SUPPLIED RECORDS Start Marker

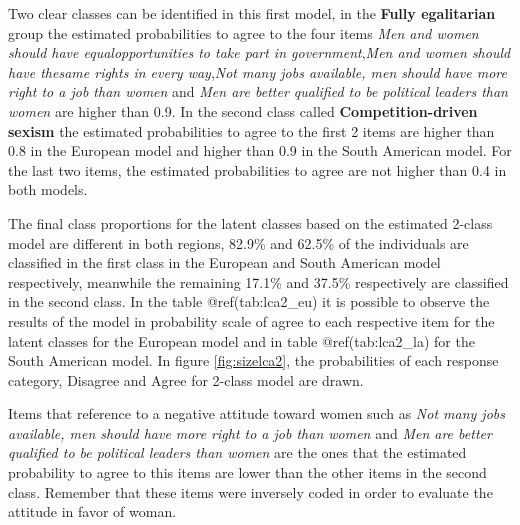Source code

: \documentclass[12pt,twoside]{reedthesis}
\begin{document}
Two clear classes can be identified in this first model, in the \textbf{Fully egalitarian} group the estimated probabilities to agree to the four items \emph{Men and women should have equalopportunities to take part in government},\emph{Men and women should have thesame rights in every way},\emph{Not many jobs available, men should have more right to a job than women} and \emph{Men are better qualified to be political leaders than women} are higher than 0.9. In the second class called \textbf{Competition-driven sexism} the estimated probabilities to agree to the first 2 items are higher than 0.8 in the European model and higher than 0.9 in the South American model. For the last two items, the estimated probabilities to agree are not higher than 0.4 in both models.

The final class proportions for the latent classes based on the estimated 2-class model are different in both regions, 82.9\% and 62.5\% of the individuals are classified in the first class in the European and South American model respectively, meanwhile the remaining 17.1\% and 37.5\% respectively are classified in the second class. In the table @ref(tab:lca2\_eu) it is possible to observe the results of the model in probability scale of agree to each respective item for the latent classes for the European model and in table @ref(tab:lca2\_la) for the South American model. In figure \ref{fig:sizelca2}, the probabilities of each response category, Disagree and Agree for 2-class model are drawn.

Items that reference to a negative attitude toward women such as \emph{Not many jobs available, men should have more right to a job than women} and \emph{Men are better qualified to be political leaders than women} are the ones that the estimated probability to agree to this items are lower than the other items in the second class. Remember that these items were inversely coded in order to evaluate the attitude in favor of woman.
\end{document}
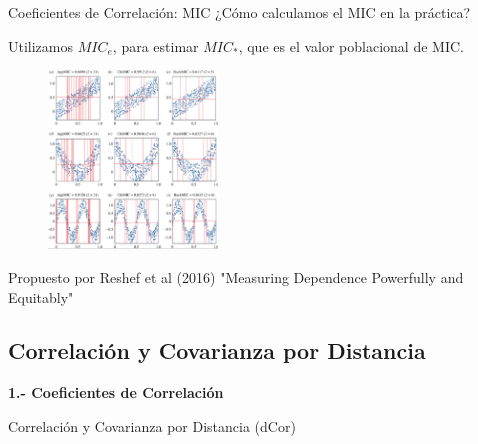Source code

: \documentclass{beamer}
\begin{document}
\begin{frame}{Coeficientes de Correlación: MIC}
    ¿Cómo calculamos el MIC en la práctica?


    Utilizamos $MIC_{e}$, para estimar $MIC_*$, que es el valor poblacional de MIC.

    \begin{figure}
        \centering
        \includegraphics[width=0.4\textwidth]{rsos201424f03.png}
    \end{figure}
    \pause
    Propuesto por Reshef et al (2016) "Measuring Dependence Powerfully and Equitably"
\end{frame}


\subsection{Correlaci\'on y Covarianza por Distancia}
\begin{frame}
    \begin{center}
        {\LARGE\bf 1.-  Coeficientes de Correlación}
        \pause

        {\Large  Correlaci\'on y Covarianza por Distancia (dCor)}
    \end{center}
\end{frame}
\end{document}
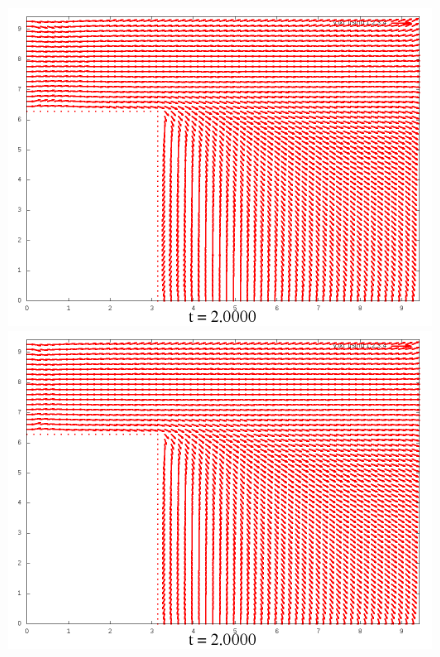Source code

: \documentclass[a4paper, 12pt]{article}
\begin{document}
\begin{figure}[h]
	\begin{minipage}[h]{0.4\linewidth}
		\includegraphics[width=1\linewidth]{./img/01_1_1/V/10}
	\end{minipage}
	\hfill
	\begin{minipage}[h]{0.4\linewidth}
		\includegraphics[width=1\linewidth]{./img/01_1_01/V/10}
	\end{minipage}
\end{figure}
\end{document}
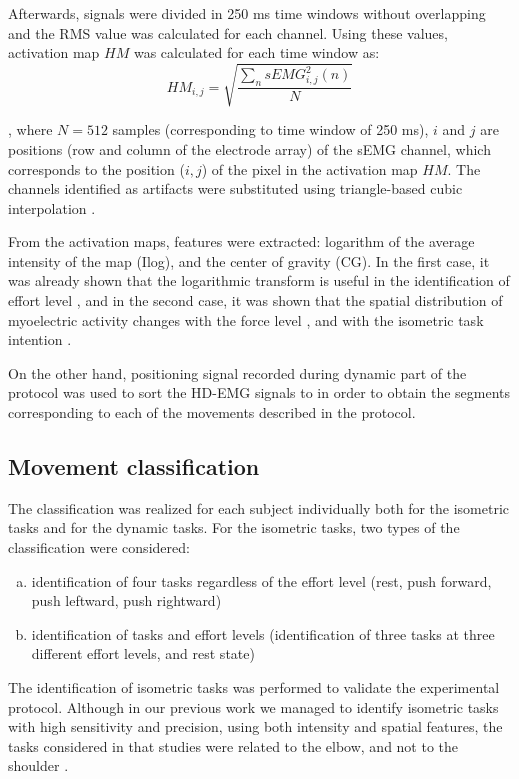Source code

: Afterwards, signals were divided in 250 ms time windows without overlapping and the RMS value was calculated for each channel. Using these values, activation map $HM$ was calculated for each time window as:
\begin{equation} \label{eq:4-1}
HM_{i,j} = \sqrt{\frac{\sum_n{sEMG_{i,j}^2 (n)}}{N}}
\end{equation}

, where $N=512$ samples (corresponding to time window of 250 ms), $i$ and $j$ are positions (row and column of the electrode array) of the sEMG channel, which corresponds to the position ($i,j$) of the pixel in the activation map $HM$. The channels identified as artifacts were substituted using triangle-based cubic interpolation \citep{Rojas-Martinez2012}.

From the activation maps, features were extracted: logarithm of the average intensity of the map (Ilog), and the center of gravity (CG). In the first case, it was already shown that the logarithmic transform is useful in the identification of effort level \citep{Rojas-Martinez2012}, and in the second case, it was shown that the spatial distribution of myoelectric activity changes with the force level \citep{Holtermann2005}, and with the isometric task intention \citep{Jordanic2016a}.

On the other hand, positioning signal recorded during dynamic part of the protocol was used to sort the HD-EMG signals to in order to obtain the segments corresponding to each of the movements described in the protocol.


\subsection{Movement classification}
The classification was realized for each subject individually both for the isometric tasks and for the dynamic tasks. For the isometric tasks, two types of the classification were considered:

\begin{enumerate}[a)]
\item identification of four tasks regardless of the effort level (rest, push forward, push leftward, push rightward)

\item identification of tasks and effort levels (identification of three tasks at three different effort levels, and rest state)
\end{enumerate}

The identification of isometric tasks was performed to validate the experimental protocol. Although in our previous work we managed to identify isometric tasks with high sensitivity and precision, using both intensity and spatial features, the tasks considered in that studies were related to the elbow, and not to the shoulder \citep{Jordanic2016a, Jordanic2016b, Rojas-Martinez2013}.

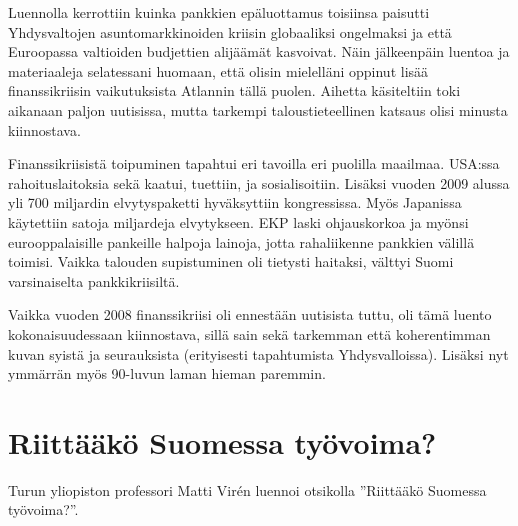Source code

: \documentclass[12pt]{article}
\begin{document}
Luennolla kerrottiin kuinka pankkien epäluottamus toisiinsa paisutti Yhdysvaltojen asuntomarkkinoiden kriisin globaaliksi ongelmaksi ja että Euroopassa valtioiden budjettien alijäämät kasvoivat. Näin jälkeenpäin luentoa ja materiaaleja selatessani huomaan, että olisin mielelläni oppinut lisää finanssikriisin vaikutuksista Atlannin tällä puolen. Aihetta käsiteltiin toki aikanaan paljon uutisissa, mutta tarkempi taloustieteellinen katsaus olisi minusta kiinnostava.

Finanssikriisistä toipuminen tapahtui eri tavoilla eri puolilla maailmaa. USA:ssa rahoituslaitoksia sekä kaatui, tuettiin, ja sosialisoitiin. Lisäksi vuoden 2009 alussa yli 700 miljardin elvytyspaketti hyväksyttiin kongressissa. Myös Japanissa käytettiin satoja miljardeja elvytykseen. EKP laski ohjauskorkoa ja myönsi eurooppalaisille pankeille halpoja lainoja, jotta rahaliikenne pankkien välillä toimisi. Vaikka talouden supistuminen oli tietysti haitaksi, välttyi Suomi varsinaiselta pankkikriisiltä.

Vaikka vuoden 2008 finanssikriisi oli ennestään uutisista tuttu, oli tämä luento kokonaisuudessaan kiinnostava, sillä sain sekä tarkemman että koherentimman kuvan syistä ja seurauksista (erityisesti tapahtumista Yhdysvalloissa). Lisäksi nyt ymmärrän myös 90-luvun laman hieman paremmin.


\newpage
\section{Riittääkö Suomessa työvoima?}

Turun yliopiston professori Matti Virén luennoi otsikolla ''Riittääkö Suomessa työvoima?''.
\end{document}
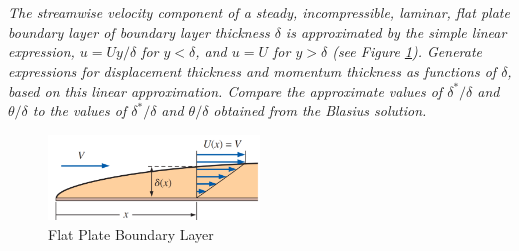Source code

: \section{}

\textit{The streamwise velocity component of a steady, incompressible, laminar, flat plate boundary layer of boundary layer thickness $\delta$ is approximated by the simple linear expression, $u = Uy/\delta$ for $y < \delta$, and $u = U$ for $y > \delta$ (see Figure \ref{fig:q3_flat_plate}). Generate expressions for displacement thickness and momentum thickness as functions of $\delta$, based on this linear approximation. Compare the approximate values of $\delta^*/\delta$ and $\theta/\delta$ to the values of $\delta^*/\delta$ and $\theta/\delta$ obtained from the Blasius solution.}
\begin{figure}[H]
    \centering
    \includegraphics[width=0.5\textwidth]{Questions/Figures/Q3 Problem Diagram.png}
    \caption{Flat Plate Boundary Layer}
    \label{fig:q3_flat_plate}
\end{figure}

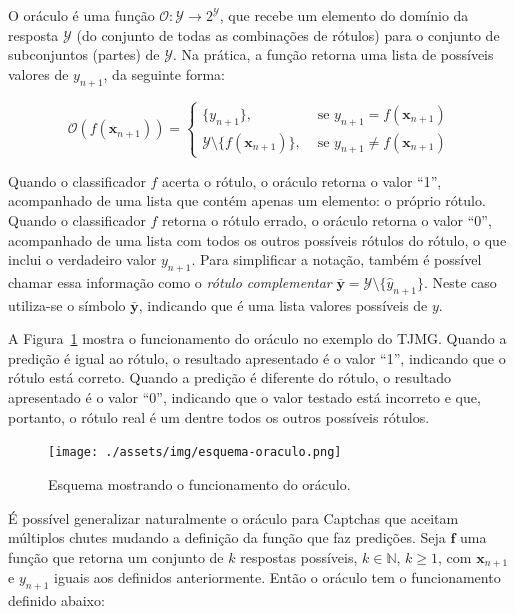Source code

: \documentclass[12pt,twoside,brazilian]{book}
\begin{document}
O oráculo é uma função
\(\mathcal O: \mathcal Y \rightarrow 2^{\mathcal Y}\), que recebe um
elemento do domínio da resposta \(\mathcal Y\) (do conjunto de todas as
combinações de rótulos) para o conjunto de subconjuntos (partes) de
\(\mathcal Y\). Na prática, a função retorna uma lista de possíveis
valores de \({y}_{n+1}\), da seguinte forma:

\[
\mathcal O(f(\mathbf x_{n+1})) = \left\{\begin{array}{ll}
    \{ y_{n+1}\}, & \text{ se } y_{n+1} = f(\mathbf x_{n+1})  \\
    \mathcal Y \setminus \{f(\mathbf x_{n+1})\}, & \text{ se } y_{n+1} \neq f(\mathbf x_{n+1})
\end{array}\right.
\]

Quando o classificador \(f\) acerta o rótulo, o oráculo retorna o valor
``1'', acompanhado de uma lista que contém apenas um elemento: o próprio
rótulo. Quando o classificador \(f\) retorna o rótulo errado, o oráculo
retorna o valor ``0'', acompanhado de uma lista com todos os outros
possíveis rótulos do rótulo, o que inclui o verdadeiro valor
\(y_{n+1}\). Para simplificar a notação, também é possível chamar essa
informação como o \emph{rótulo complementar}
\(\bar{\mathbf y} = \mathcal Y \setminus \{ \hat {y}_{n+1}\}\). Neste
caso utiliza-se o símbolo \(\bar{\mathbf y}\), indicando que é uma lista
valores possíveis de \(y\).

A Figura~\ref{fig-esquema-oraculo} mostra o funcionamento do oráculo no
exemplo do TJMG. Quando a predição é igual ao rótulo, o resultado
apresentado é o valor ``1'', indicando que o rótulo está correto. Quando
a predição é diferente do rótulo, o resultado apresentado é o valor
``0'', indicando que o valor testado está incorreto e que, portanto, o
rótulo real é um dentre todos os outros possíveis rótulos.

\begin{figure}

{\centering \texttt{[image: ./assets/img/esquema-oraculo.png]}

}

\caption{\label{fig-esquema-oraculo}Esquema mostrando o funcionamento do
oráculo.}

\end{figure}

É possível generalizar naturalmente o oráculo para Captchas que aceitam
múltiplos chutes mudando a definição da função que faz predições. Seja
\(\mathbf f\) uma função que retorna um conjunto de \(k\) respostas
possíveis, \(k\in \mathbb N\), \(k\geq 1\), com \(\mathbf x_{n+1}\) e
\(y_{n+1}\) iguais aos definidos anteriormente. Então o oráculo tem o
funcionamento definido abaixo:
\end{document}
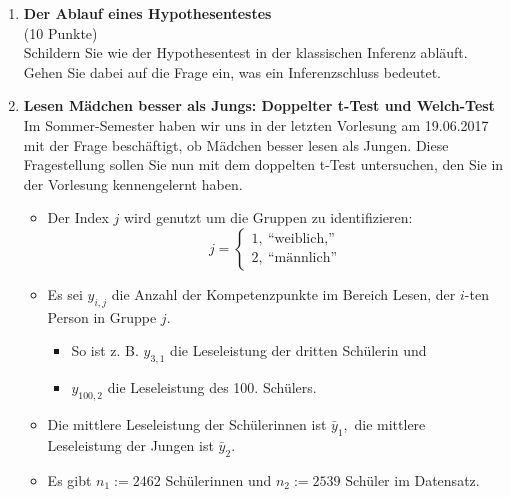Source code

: \documentclass[11pt]{article}
\newcommand{\PRACTICAL}[1]{\marginpar{\tiny {\bf Aufgabe \\ abgeben!} #1}}
\newcommand{\startwert}{3}
\newcommand{\punkte}[1]{{\small{ }(#1 Punkte)}}
\newcommand{\aufgabe}[1]{\item{\bf #1}}
\begin{document}
\begin{enumerate}\addtocounter{enumi}{\startwert}


\aufgabe{Der Ablauf eines Hypothesentestes}\\ \punkte{10}  \PRACTICAL{}\\
Schildern Sie wie der Hypothesentest in der klassischen Inferenz abläuft. Gehen Sie dabei auf die Frage ein, was ein Inferenzschluss bedeutet. %

\aufgabe{Lesen Mädchen besser als Jungs: Doppelter t-Test und Welch-Test}\\
Im Sommer-Semester haben wir uns in der letzten Vorlesung am 19.06.2017 mit der Frage beschäftigt, ob Mädchen 
besser lesen als Jungen. Diese Fragestellung sollen Sie nun mit dem doppelten t-Test untersuchen, den Sie in der
Vorlesung kennengelernt haben.

\begin{itemize}
\item{Der  Index $j$ wird genutzt um die Gruppen zu identifizieren:
     \[
     j=\left\{\begin{array}{ll} 1, \: \text{``weiblich,''} \\
        2, \:  \text{``männlich''}\end{array}\right. 
  \]

}
\item{Es sei $y_{i,j}$ die Anzahl der Kompetenzpunkte im Bereich Lesen, der $i$-ten Person in Gruppe $j.$
\begin{itemize}
\item{So ist z. B. $y_{3,1}$ die Leseleistung der dritten Schülerin und}
\item{$y_{100,2}$ die Leseleistung des 100. Schülers.}
\end{itemize}
}
\item{Die mittlere Leseleistung der Schülerinnen ist $\bar{y}_{1},$
die mittlere Leseleistung der Jungen ist $\bar{y}_{2}.$ }
\item{Es gibt $n_{1}:=2462$ Schülerinnen und  $n_{2}:=2539$ Schüler im Datensatz.}
\end{itemize}


\end{enumerate}
\end{document}
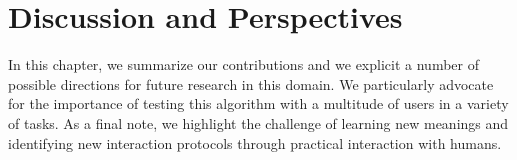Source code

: 
\chapter{Discussion and Perspectives}
\label{chapter:conclusion}
\minitoc



In this chapter, we summarize our contributions and we explicit a number of possible directions for future research in this domain. We particularly advocate for the importance of testing this algorithm with a multitude of users in a variety of tasks. As a final note, we highlight the challenge of learning new meanings and identifying new interaction protocols through practical interaction with humans.



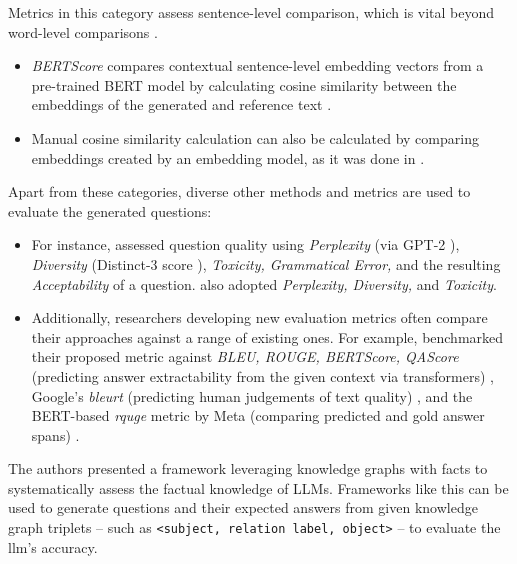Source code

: 
 Metrics in this category assess sentence-level comparison, which is vital beyond word-level comparisons \cite{guo_survey_2024}.
\begin{itemize}
   \item \textit{BERTScore} \cite{zhang_bertscore_2020} compares contextual sentence-level embedding vectors from a pre-trained BERT model by calculating cosine similarity between the embeddings of the generated and reference text \cite{guo_survey_2024}.
   \item Manual cosine similarity calculation can also be calculated by comparing embeddings created by an embedding model, as it was done in \cite{li_planning_2024}.
\end{itemize}

 Apart from these categories, diverse other methods and metrics are used to evaluate the generated questions:

\begin{itemize}
   \item For instance, \cite{wang_towards_2022} assessed question quality using \textit{Perplexity} (via GPT-2 \cite{radford_language_2019}), \textit{Diversity} (Distinct-3 score \cite{li_diversity-promoting_2016}), \textit{Toxicity, Grammatical Error,} and the resulting \textit{Acceptability} of a question. \cite{yang_heuristic_2024} also adopted \textit{Perplexity, Diversity,} and \textit{Toxicity}.
   \item Additionally, researchers developing new evaluation metrics often compare their approaches against a range of existing ones. For example, \cite{nguyen_reference-based_2024} benchmarked their proposed metric against \textit{BLEU, ROUGE, BERTScore, QAScore} (predicting answer extractability from the given context via transformers) \cite{ji_qascoreunsupervised_2022}, Google's \textit{\ac{bleurt}} (predicting human judgements of text quality) \cite{sellam_bleurt_2020}, and the BERT-based \textit{\ac{rquge}} metric by Meta (comparing predicted and gold answer spans) \cite{mohammadshahi_rquge_2023}.
\end{itemize}


 The authors \cite{luo_systematic_2023} presented a framework leveraging knowledge graphs with facts to systematically assess the factual knowledge of LLMs. Frameworks like this can be used to generate questions and their expected answers from given knowledge graph triplets -- such as \texttt{<subject, relation label, object>} -- to evaluate the \ac{llm}'s accuracy.

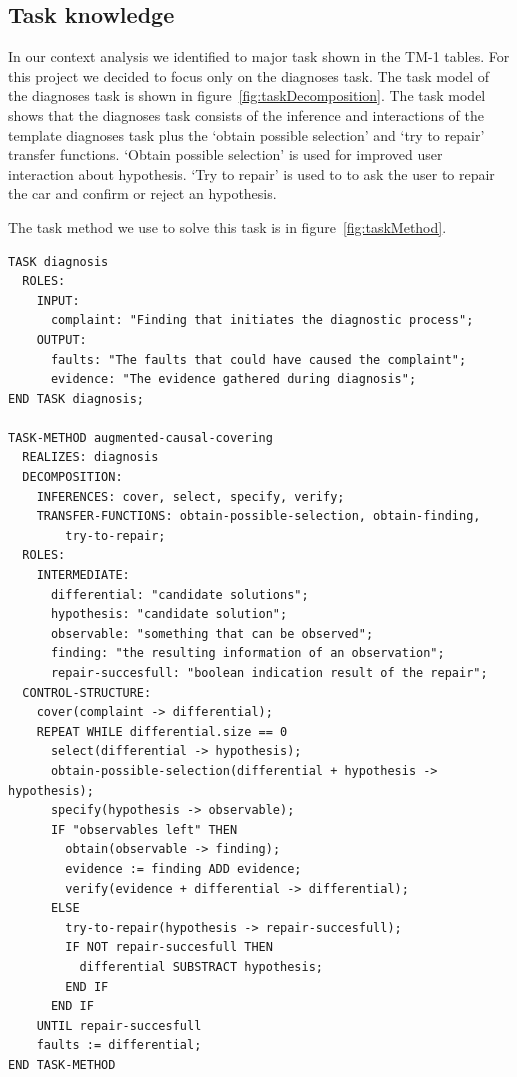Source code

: \subsection{Task knowledge}
In our context analysis we identified to major task shown in the TM-1 tables.
For this project we decided to focus only on the diagnoses task. The task model
of the diagnoses task is shown in figure~\ref{fig:taskDecomposition}. The task
model shows that the diagnoses task consists of the inference and
interactions of the template diagnoses task plus the `obtain possible selection'
and `try to repair' transfer functions. `Obtain possible selection' is used for 
improved user interaction about hypothesis.
`Try to repair' is used to to ask the user to repair the car and confirm or
reject an hypothesis.

The task method we use to solve this task is in figure~\ref{fig:taskMethod}.
\begin{verbatim}
TASK diagnosis
  ROLES:
    INPUT:
      complaint: "Finding that initiates the diagnostic process";
    OUTPUT:
      faults: "The faults that could have caused the complaint";
      evidence: "The evidence gathered during diagnosis";
END TASK diagnosis;

TASK-METHOD augmented-causal-covering
  REALIZES: diagnosis
  DECOMPOSITION:
    INFERENCES: cover, select, specify, verify;
    TRANSFER-FUNCTIONS: obtain-possible-selection, obtain-finding,
        try-to-repair;
  ROLES:
    INTERMEDIATE:
      differential: "candidate solutions";
      hypothesis: "candidate solution";
      observable: "something that can be observed";
      finding: "the resulting information of an observation";
      repair-succesfull: "boolean indication result of the repair";
  CONTROL-STRUCTURE:
    cover(complaint -> differential);
    REPEAT WHILE differential.size == 0
      select(differential -> hypothesis);
      obtain-possible-selection(differential + hypothesis -> hypothesis);
      specify(hypothesis -> observable);
      IF "observables left" THEN
        obtain(observable -> finding);
        evidence := finding ADD evidence;
        verify(evidence + differential -> differential);
      ELSE
        try-to-repair(hypothesis -> repair-succesfull);
        IF NOT repair-succesfull THEN
          differential SUBSTRACT hypothesis;
        END IF
      END IF
    UNTIL repair-succesfull
    faults := differential;
END TASK-METHOD

\end{verbatim}
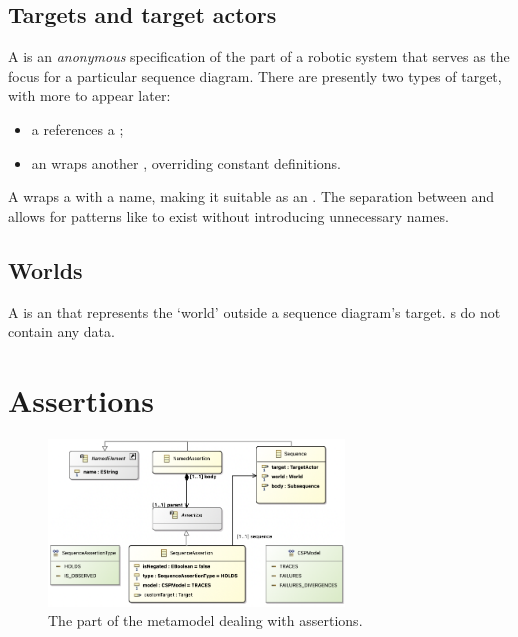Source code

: \subsection{Targets and target actors}\label{ssec:metamodel-actors-target}

A \mtarget{} is an \emph{anonymous} specification of the part of a robotic
system that serves as the focus for a particular sequence diagram.  There are
presently two types of target, with more to appear later:

\begin{itemize}
\item
	a \mrcmoduletarget{} references a \mrcmodule;
\item
	an \moverridetarget{} wraps another \mtarget, overriding constant
	definitions.
\end{itemize}

A \mtargetactor{} wraps a \mtarget{} with a name, making it suitable as an
\mactor.  The separation between \mtarget{} and \mtargetactor{} allows for
patterns like \moverridetarget{} to exist without introducing unnecessary names.

\subsection{Worlds}\label{ssec:metamodel-actors-world}

A \mworld{} is an \mactor{} that represents the `world' outside a sequence
diagram's target.  \mworld s do not contain any data.

\section{Assertions}\label{sec:metamodel-assertions}

\begin{figure}
	\centering
	\includegraphics[width=0.7\textwidth]{diagrams/assertions.png}
	\caption{The part of the \langname{} metamodel dealing with assertions.}
	\label{fig:metamodel-assertions}
\end{figure}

SUPPLIED RECORDS End Marker

### WHAT TO DO
The answer must consist of every line from the entries above that contains the string "Coeficientes".

### EXERCISE RESPONSE
\begin{frame}{Coeficientes de Correlación: MIC}
        {\LARGE\bf 1.-  Coeficientes de Correlación}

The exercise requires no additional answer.